On June 5, 2019, Starwood Property Mortgage Sub-22, L.L.C. (“SPM Sub-22”), Starwood Property Mortgage Sub-22-A, L.L.C. (“SPM Sub-22-A”) and Starwood Mortgage Funding II LLC (“SMF II”; and together with SPM Sub-22 and SPM Sub-22-A, collectively, “Seller”), each an indirect wholly-owned subsidiary of Starwood Property Trust, Inc. (the “Company”), entered into a Master Repurchase Agreement (the “Repurchase Agreement”) with Barclays Bank PLC (“Purchaser”). The Repurchase Agreement will be used to finance the acquisition or origination by Seller of eligible loans as more particularly described in the Repurchase Agreement. The Repurchase Agreement provides for asset purchases by the Purchaser of up to $700 million (the “Facility”). Seller may request temporary increases of the maximum amount of the Facility of up to $950 million for the financing of one or more purchased assets intended to be included in securitization transactions.
Advances under the Repurchase Agreement accrue interest at a per annum pricing rate equal to 30 or 90 day LIBOR or 90 day EURIBOR, as applicable, plus a specified margin as set forth in the transaction documents or as agreed upon by Purchaser and Seller for each transaction. During the existence of an event of default, interest accrues at a rate which is equal to the applicable pricing rate in effect on such date plus 5.0%. The maturity date of the Facility is June 4, 2022, subject to one (1) year extension options which may be exercised by Seller upon the satisfaction of certain conditions.
In connection with the Repurchase Agreement, the Company provided a Guaranty (the “Guaranty”), under which the Company guarantees the obligations of Seller under the Repurchase Agreement up to a maximum liability of 25% of the then currently outstanding Repurchase Price of all purchased assets.
The Repurchase Agreement and the Guaranty contain various affirmative and negative covenants including the following financial covenants applicable to the Company:
(i) ratio of EBITDA to interest expense for any calendar quarter shall not be less than 1.4 to 1.0;
(ii) ratio of total indebtedness to total assets shall not be greater than .8 to 1.0;
(iii) cash liquidity shall not be less than $50 million and total liquidity shall not be less than $150 million;
(iv) tangible net worth shall not be less than the sum of (x) $3,143,243,000, plus (y) seventy-five percent (75%) of the aggregate net cash proceeds (net of underwriting discounts and commissions, and other out-of-pocket expenses incurred by the Company in connection with such issuance or sale) received by the Company from any issuance or sale of capital stock (other than capital stock constituting convertible debt securities) occurring after June 5, 2019; and
(v) ratio of EBITDA to fixed charges shall not be less than 1.5 to 1.0.

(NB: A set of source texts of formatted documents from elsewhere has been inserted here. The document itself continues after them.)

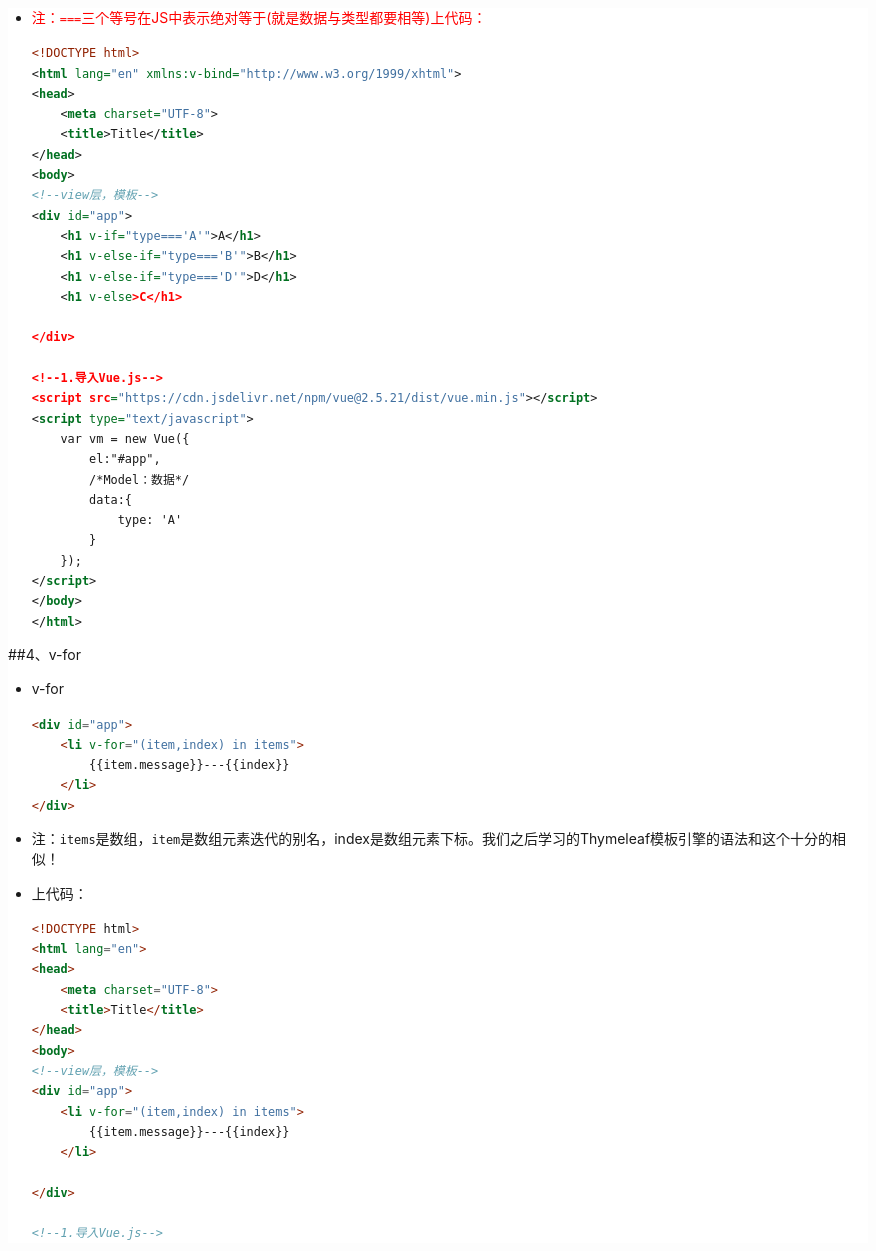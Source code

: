 - <font color=red>注：`===`三个等号在JS中表示绝对等于(就是数据与类型都要相等)上代码：</font>

  ```xml
  <!DOCTYPE html>
  <html lang="en" xmlns:v-bind="http://www.w3.org/1999/xhtml">
  <head>
      <meta charset="UTF-8">
      <title>Title</title>
  </head>
  <body>
  <!--view层，模板-->
  <div id="app">
      <h1 v-if="type==='A'">A</h1>
      <h1 v-else-if="type==='B'">B</h1>
      <h1 v-else-if="type==='D'">D</h1>
      <h1 v-else>C</h1>
  
  </div>
  
  <!--1.导入Vue.js-->
  <script src="https://cdn.jsdelivr.net/npm/vue@2.5.21/dist/vue.min.js"></script>
  <script type="text/javascript">
      var vm = new Vue({
          el:"#app",
          /*Model：数据*/
          data:{
              type: 'A'
          }
      });
  </script>
  </body>
  </html>
  
  ```

##4、v-for

- v-for

  ```html
  <div id="app">
      <li v-for="(item,index) in items">
          {{item.message}}---{{index}}
      </li>
  </div>
  ```

- 注：`items`是数组，`item`是数组元素迭代的别名，index是数组元素下标。我们之后学习的Thymeleaf模板引擎的语法和这个十分的相似！

- 上代码：

  ```html
  <!DOCTYPE html>
  <html lang="en">
  <head>
      <meta charset="UTF-8">
      <title>Title</title>
  </head>
  <body>
  <!--view层，模板-->
  <div id="app">
      <li v-for="(item,index) in items">
          {{item.message}}---{{index}}
      </li>
  
  </div>
  
  <!--1.导入Vue.js-->
  ```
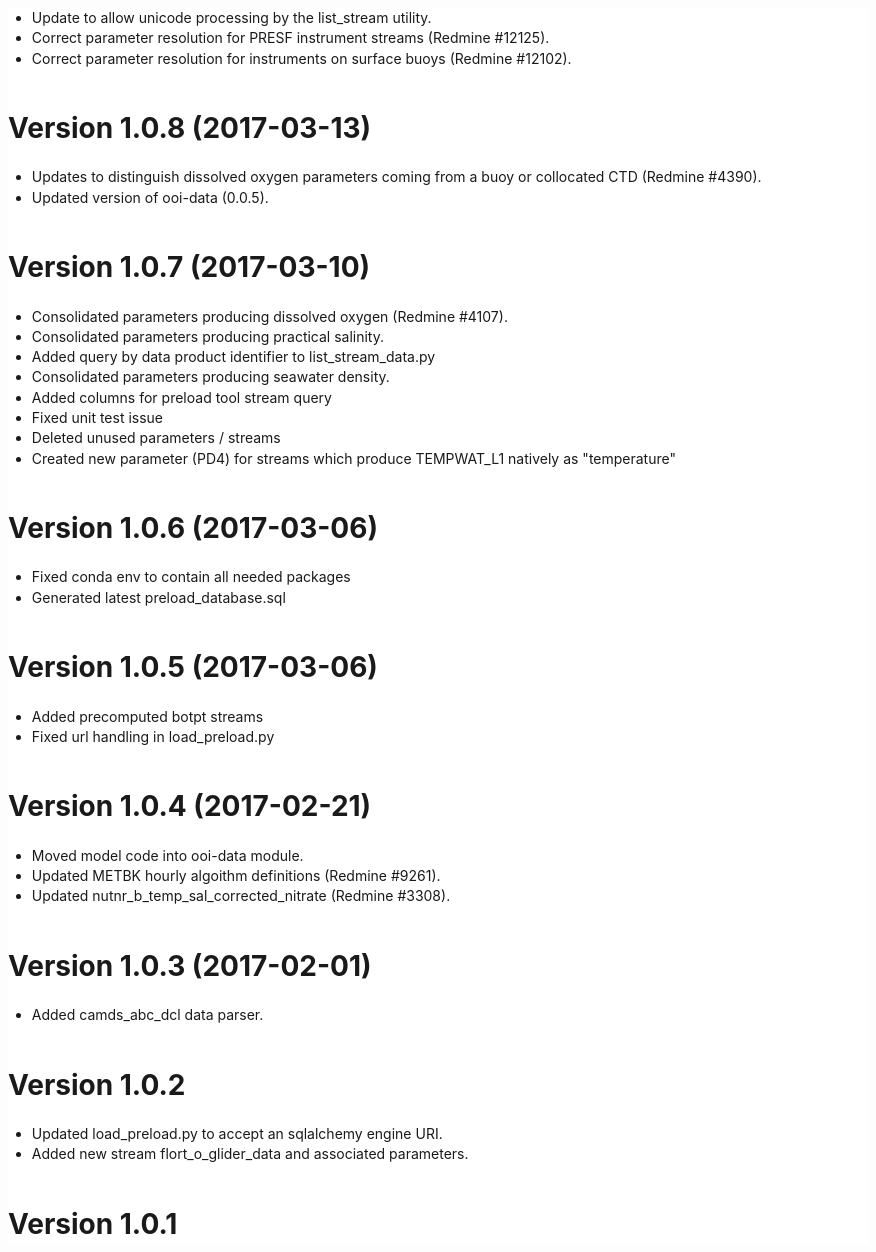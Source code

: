 - Update to allow unicode processing by the list_stream utility.
- Correct parameter resolution for PRESF instrument streams (Redmine #12125).
- Correct parameter resolution for instruments on surface buoys (Redmine #12102).

# Version 1.0.8 (2017-03-13)

- Updates to distinguish dissolved oxygen parameters coming from a buoy or collocated CTD (Redmine #4390).
- Updated version of ooi-data (0.0.5).

# Version 1.0.7 (2017-03-10)

- Consolidated parameters producing dissolved oxygen (Redmine #4107). 
- Consolidated parameters producing practical salinity. 
- Added query by data product identifier to list_stream_data.py
- Consolidated parameters producing seawater density.
- Added columns for preload tool stream query
- Fixed unit test issue
- Deleted unused parameters / streams
- Created new parameter (PD4) for streams which produce TEMPWAT_L1 natively as "temperature"

# Version 1.0.6 (2017-03-06)

- Fixed conda env to contain all needed packages
- Generated latest preload_database.sql

# Version 1.0.5 (2017-03-06)

- Added precomputed botpt streams
- Fixed url handling in load_preload.py

# Version 1.0.4 (2017-02-21)

- Moved model code into ooi-data module.
- Updated METBK hourly algoithm definitions (Redmine #9261).
- Updated nutnr_b_temp_sal_corrected_nitrate (Redmine #3308).

# Version 1.0.3 (2017-02-01)

- Added camds_abc_dcl data parser.

# Version 1.0.2

- Updated load_preload.py to accept an sqlalchemy engine URI.
- Added new stream flort_o_glider_data and associated parameters.

# Version 1.0.1
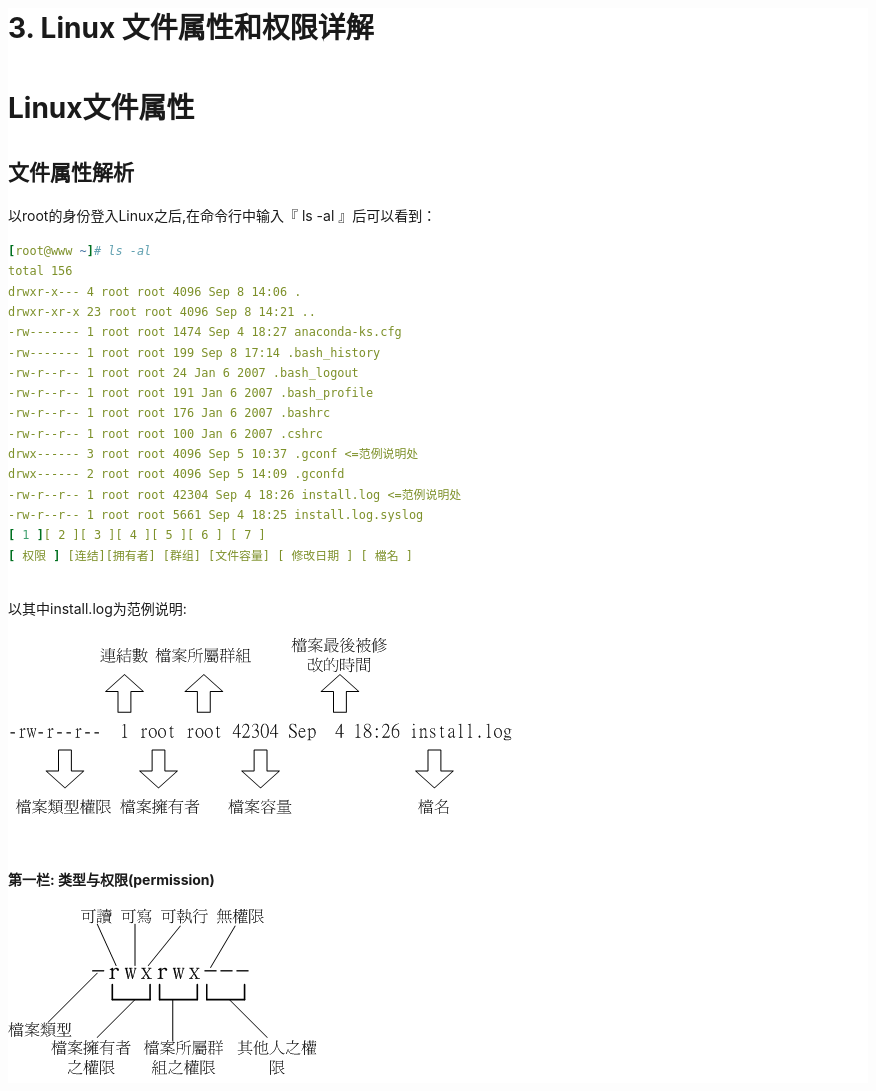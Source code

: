# 3. Linux 文件属性和权限详解

# Linux文件属性

## 文件属性解析

以root的身份登入Linux之后,在命令行中输入『 ls -al 』后可以看到：

```yaml
[root@www ~]# ls -al
total 156
drwxr-x--- 4 root root 4096 Sep 8 14:06 .
drwxr-xr-x 23 root root 4096 Sep 8 14:21 ..
-rw------- 1 root root 1474 Sep 4 18:27 anaconda-ks.cfg
-rw------- 1 root root 199 Sep 8 17:14 .bash_history
-rw-r--r-- 1 root root 24 Jan 6 2007 .bash_logout
-rw-r--r-- 1 root root 191 Jan 6 2007 .bash_profile
-rw-r--r-- 1 root root 176 Jan 6 2007 .bashrc
-rw-r--r-- 1 root root 100 Jan 6 2007 .cshrc
drwx------ 3 root root 4096 Sep 5 10:37 .gconf <=范例说明处
drwx------ 2 root root 4096 Sep 5 14:09 .gconfd
-rw-r--r-- 1 root root 42304 Sep 4 18:26 install.log <=范例说明处
-rw-r--r-- 1 root root 5661 Sep 4 18:25 install.log.syslog
[ 1 ][ 2 ][ 3 ][ 4 ][ 5 ][ 6 ] [ 7 ]
[ 权限 ] [连结][拥有者] [群组] [文件容量] [ 修改日期 ] [ 檔名 ] 
  
```

以其中install.log为范例说明:

​![net-img-2012082016272434-20231017170631-u0u0151](assets/net-img-2012082016272434-20231017170631-u0u0151-20231025212331-ovvhwdx.gif)​

‍

**第一栏: 类型与权限(permission)**

​![net-img-2012082016270310-20231017170631-lw0crof](assets/net-img-2012082016270310-20231017170631-lw0crof-20231025212402-21krjiv.gif)​
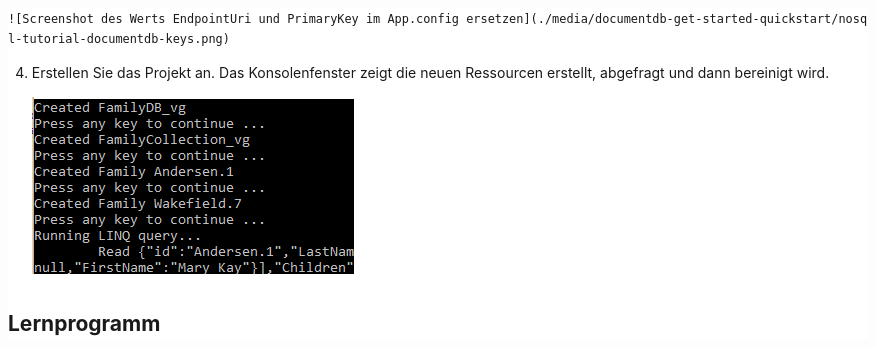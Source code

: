     ![Screenshot des Werts EndpointUri und PrimaryKey im App.config ersetzen](./media/documentdb-get-started-quickstart/nosql-tutorial-documentdb-keys.png)
4. Erstellen Sie das Projekt an. Das Konsolenfenster zeigt die neuen Ressourcen erstellt, abgefragt und dann bereinigt wird.
    
    ![Screenshot der Ausgabe in der Konsole](./media/documentdb-get-started-quickstart/nosql-tutorial-documentdb-console-output.png)

## <a name="a-idtutorialatutorial"></a><a id="tutorial"></a>Lernprogramm
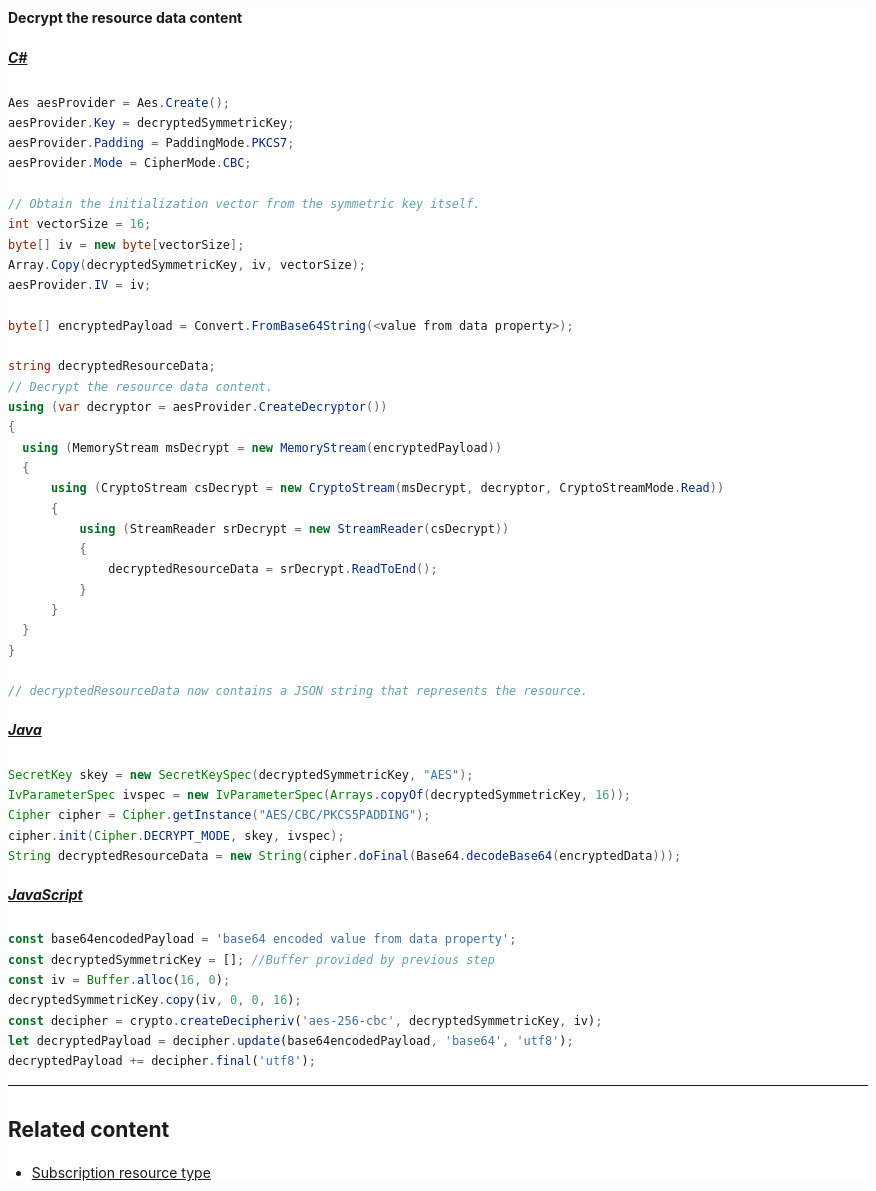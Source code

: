 
#### Decrypt the resource data content

##### [C#](#tab/csharp)

```csharp
Aes aesProvider = Aes.Create();
aesProvider.Key = decryptedSymmetricKey;
aesProvider.Padding = PaddingMode.PKCS7;
aesProvider.Mode = CipherMode.CBC;

// Obtain the initialization vector from the symmetric key itself.
int vectorSize = 16;
byte[] iv = new byte[vectorSize];
Array.Copy(decryptedSymmetricKey, iv, vectorSize);
aesProvider.IV = iv;

byte[] encryptedPayload = Convert.FromBase64String(<value from data property>);

string decryptedResourceData;
// Decrypt the resource data content.
using (var decryptor = aesProvider.CreateDecryptor())
{
  using (MemoryStream msDecrypt = new MemoryStream(encryptedPayload))
  {
      using (CryptoStream csDecrypt = new CryptoStream(msDecrypt, decryptor, CryptoStreamMode.Read))
      {
          using (StreamReader srDecrypt = new StreamReader(csDecrypt))
          {
              decryptedResourceData = srDecrypt.ReadToEnd();
          }
      }
  }
}

// decryptedResourceData now contains a JSON string that represents the resource.
```

##### [Java](#tab/java)

```java
SecretKey skey = new SecretKeySpec(decryptedSymmetricKey, "AES");
IvParameterSpec ivspec = new IvParameterSpec(Arrays.copyOf(decryptedSymmetricKey, 16));
Cipher cipher = Cipher.getInstance("AES/CBC/PKCS5PADDING");
cipher.init(Cipher.DECRYPT_MODE, skey, ivspec);
String decryptedResourceData = new String(cipher.doFinal(Base64.decodeBase64(encryptedData)));
```

##### [JavaScript](#tab/javascript)

```javascript
const base64encodedPayload = 'base64 encoded value from data property';
const decryptedSymmetricKey = []; //Buffer provided by previous step
const iv = Buffer.alloc(16, 0);
decryptedSymmetricKey.copy(iv, 0, 0, 16);
const decipher = crypto.createDecipheriv('aes-256-cbc', decryptedSymmetricKey, iv);
let decryptedPayload = decipher.update(base64encodedPayload, 'base64', 'utf8');
decryptedPayload += decipher.final('utf8');
```

---

## Related content

- [Subscription resource type](/graph/api/resources/subscription)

The foregoing summary of the Repurchase Agreement and the transactions contemplated thereby does not purport to be a complete description and is qualified in its entirety by reference to the terms and conditions of the Repurchase Agreement, a copy of which will be filed as an exhibit to the Company’s Quarterly Report on Form 10-Q for the quarterly period ending June 30, 2019.
Item 2.03. Creation of a Direct Financial Obligation or an Obligation under an Off-Balance Sheet Arrangement of a Registrant.
The description of the Repurchase Agreement set forth under Item 1.01 above is hereby incorporated by reference into this Item 2.03.
SIGNATURE
Pursuant to the requirements of the Securities Exchange Act of 1934, the registrant has duly caused this report to be signed on its behalf by the undersigned hereunto duly authorized.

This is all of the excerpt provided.